Я подумал о самом себе 15 лет назад и о том, как изменился за прошедшие годы. Я, каким был тогда, и я сегодняшний, поставленные плечом к плечу, внешне похожи друг на друга. Но мы — это совершенно разные собрания молекул, у нас разные объемы талии и количество волос на голове. Иногда кажется, что у нас нет ничего общего, кроме имени. Что связывает этого меня с тем, вторым, и что позволяет мне поддерживать иллюзию непрерывности развития от мгновения к мгновению, из года в год — это некое стабильное, но непрерывно эволюционирующее нечто, лежащее в основе моего существа. Назовите это душой, или самостью, или же побочным продуктом деятельности сети нейронов, но, как ни назови, этот элемент непрерывности в любом случае находится во власти памяти.

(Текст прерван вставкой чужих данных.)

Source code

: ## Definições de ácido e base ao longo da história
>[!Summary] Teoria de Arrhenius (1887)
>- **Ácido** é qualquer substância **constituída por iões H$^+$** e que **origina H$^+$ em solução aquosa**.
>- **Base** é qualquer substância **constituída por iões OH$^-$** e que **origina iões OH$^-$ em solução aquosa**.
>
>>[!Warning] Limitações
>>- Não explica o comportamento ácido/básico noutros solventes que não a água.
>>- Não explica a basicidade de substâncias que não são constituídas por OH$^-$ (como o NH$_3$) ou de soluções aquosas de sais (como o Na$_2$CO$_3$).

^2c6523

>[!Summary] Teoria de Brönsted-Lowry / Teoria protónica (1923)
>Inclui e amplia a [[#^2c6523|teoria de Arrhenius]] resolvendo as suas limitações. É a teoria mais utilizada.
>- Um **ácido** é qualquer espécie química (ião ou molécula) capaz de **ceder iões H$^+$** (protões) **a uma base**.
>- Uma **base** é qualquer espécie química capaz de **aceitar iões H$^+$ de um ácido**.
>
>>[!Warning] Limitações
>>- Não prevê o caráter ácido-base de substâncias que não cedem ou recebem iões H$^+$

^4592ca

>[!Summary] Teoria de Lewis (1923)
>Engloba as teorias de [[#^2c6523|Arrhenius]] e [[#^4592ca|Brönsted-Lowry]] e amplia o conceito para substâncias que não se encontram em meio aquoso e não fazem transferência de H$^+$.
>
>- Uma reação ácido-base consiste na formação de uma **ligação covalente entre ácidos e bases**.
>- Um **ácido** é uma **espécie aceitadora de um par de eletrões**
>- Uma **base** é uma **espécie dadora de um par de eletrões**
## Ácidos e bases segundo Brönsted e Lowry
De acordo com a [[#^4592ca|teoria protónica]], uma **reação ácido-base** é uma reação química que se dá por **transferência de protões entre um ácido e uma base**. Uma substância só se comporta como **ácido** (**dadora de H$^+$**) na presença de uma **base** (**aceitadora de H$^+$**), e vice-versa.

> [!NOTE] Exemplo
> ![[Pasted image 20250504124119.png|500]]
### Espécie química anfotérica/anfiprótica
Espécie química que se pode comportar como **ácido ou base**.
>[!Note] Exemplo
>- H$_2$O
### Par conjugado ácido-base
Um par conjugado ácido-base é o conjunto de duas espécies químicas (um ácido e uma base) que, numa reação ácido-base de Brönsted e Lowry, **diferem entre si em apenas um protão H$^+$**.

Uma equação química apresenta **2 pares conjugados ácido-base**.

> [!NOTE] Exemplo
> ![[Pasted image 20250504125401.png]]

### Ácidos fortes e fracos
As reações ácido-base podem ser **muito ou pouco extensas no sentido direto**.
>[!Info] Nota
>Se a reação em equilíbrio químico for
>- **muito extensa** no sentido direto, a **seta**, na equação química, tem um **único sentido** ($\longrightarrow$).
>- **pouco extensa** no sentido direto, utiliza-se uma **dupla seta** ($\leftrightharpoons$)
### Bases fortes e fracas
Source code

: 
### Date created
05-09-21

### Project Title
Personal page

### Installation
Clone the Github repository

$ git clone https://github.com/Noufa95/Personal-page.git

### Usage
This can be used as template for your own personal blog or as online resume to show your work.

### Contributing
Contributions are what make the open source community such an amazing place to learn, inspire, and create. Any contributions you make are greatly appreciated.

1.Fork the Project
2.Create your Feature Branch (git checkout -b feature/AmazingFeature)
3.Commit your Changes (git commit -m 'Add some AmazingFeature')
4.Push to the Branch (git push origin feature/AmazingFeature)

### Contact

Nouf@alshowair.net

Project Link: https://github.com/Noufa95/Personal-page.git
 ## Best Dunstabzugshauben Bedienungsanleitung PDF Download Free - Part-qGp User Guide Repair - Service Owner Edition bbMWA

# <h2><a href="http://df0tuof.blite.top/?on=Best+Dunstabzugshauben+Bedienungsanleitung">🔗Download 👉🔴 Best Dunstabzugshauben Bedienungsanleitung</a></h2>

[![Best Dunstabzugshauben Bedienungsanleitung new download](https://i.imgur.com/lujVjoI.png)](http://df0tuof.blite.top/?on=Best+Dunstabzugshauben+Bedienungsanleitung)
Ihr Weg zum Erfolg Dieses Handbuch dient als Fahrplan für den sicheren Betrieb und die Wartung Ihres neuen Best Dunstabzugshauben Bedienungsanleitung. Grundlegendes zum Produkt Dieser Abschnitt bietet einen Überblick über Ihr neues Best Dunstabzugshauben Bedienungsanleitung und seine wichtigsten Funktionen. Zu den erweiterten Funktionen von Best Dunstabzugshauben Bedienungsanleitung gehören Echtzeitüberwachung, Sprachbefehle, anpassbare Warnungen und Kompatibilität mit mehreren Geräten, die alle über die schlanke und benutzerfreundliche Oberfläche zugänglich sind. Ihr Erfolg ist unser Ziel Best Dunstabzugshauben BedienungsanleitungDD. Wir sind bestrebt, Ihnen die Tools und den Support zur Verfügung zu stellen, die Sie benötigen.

Даже если все мы отданы на милость наших воспоминаний в вопросе становления нашей личности, нельзя сказать, что E.P. всего лишь бездушный голем. Несмотря на все его лишения, он все еще человек с уникальным видением мира, личность — и приятная, надо сказать. Да, вирус полностью стер все его воспоминания, но он не уничтожил начисто его индивидуальность. Осталось некое статическое «я», которое не способно развиваться и изменяться.
Мы пересекаем улицу и уходим от Беверли и Кэрол. Я впервые остаюсь наедине с E.P. Он не знает, кто я такой и зачем иду с ним рядом, но кажется, что он понимает, что у меня добрые намерения. E.P. смотрит на меня и сжимает губы, и я вижу, что он размышляет, что бы сказать. Я не пытаюсь нарушить молчание — напротив, позволяю ему затянуться, чтобы посмотреть, к чему приведет E.P. ощущение дискомфорта. Наверное, я надеюсь на мимолетное осознание того, как это странно выглядит — эта сценка без пролога. Но никакого осознания не происходит, или же E.P. не позволяет ему выплыть на поверхность. Я понимаю: он в ловушке экзистенциального кошмара, совершенно слепой в мире, который его окружает. Мне хочется помочь ему спастись, пусть даже на секунду. Хочется взять его за руку и встряхнуть. «У вас редкое расстройство памяти, — готов сказать я. — Последние 50 лет для вас потеряны. Меньше чем через минуту вы забудете, что мы с вами об этом говорили». Я представляю себе ужас, который нахлынет на него, — минутное прозрение, бесконечная пустота, которая разинет свою пасть перед ним и тут же закроет. А потом проезжающая машина или чирикнувшая птица затолкнет его обратно в раковину забвения. Но, конечно, я ничего этого не говорю.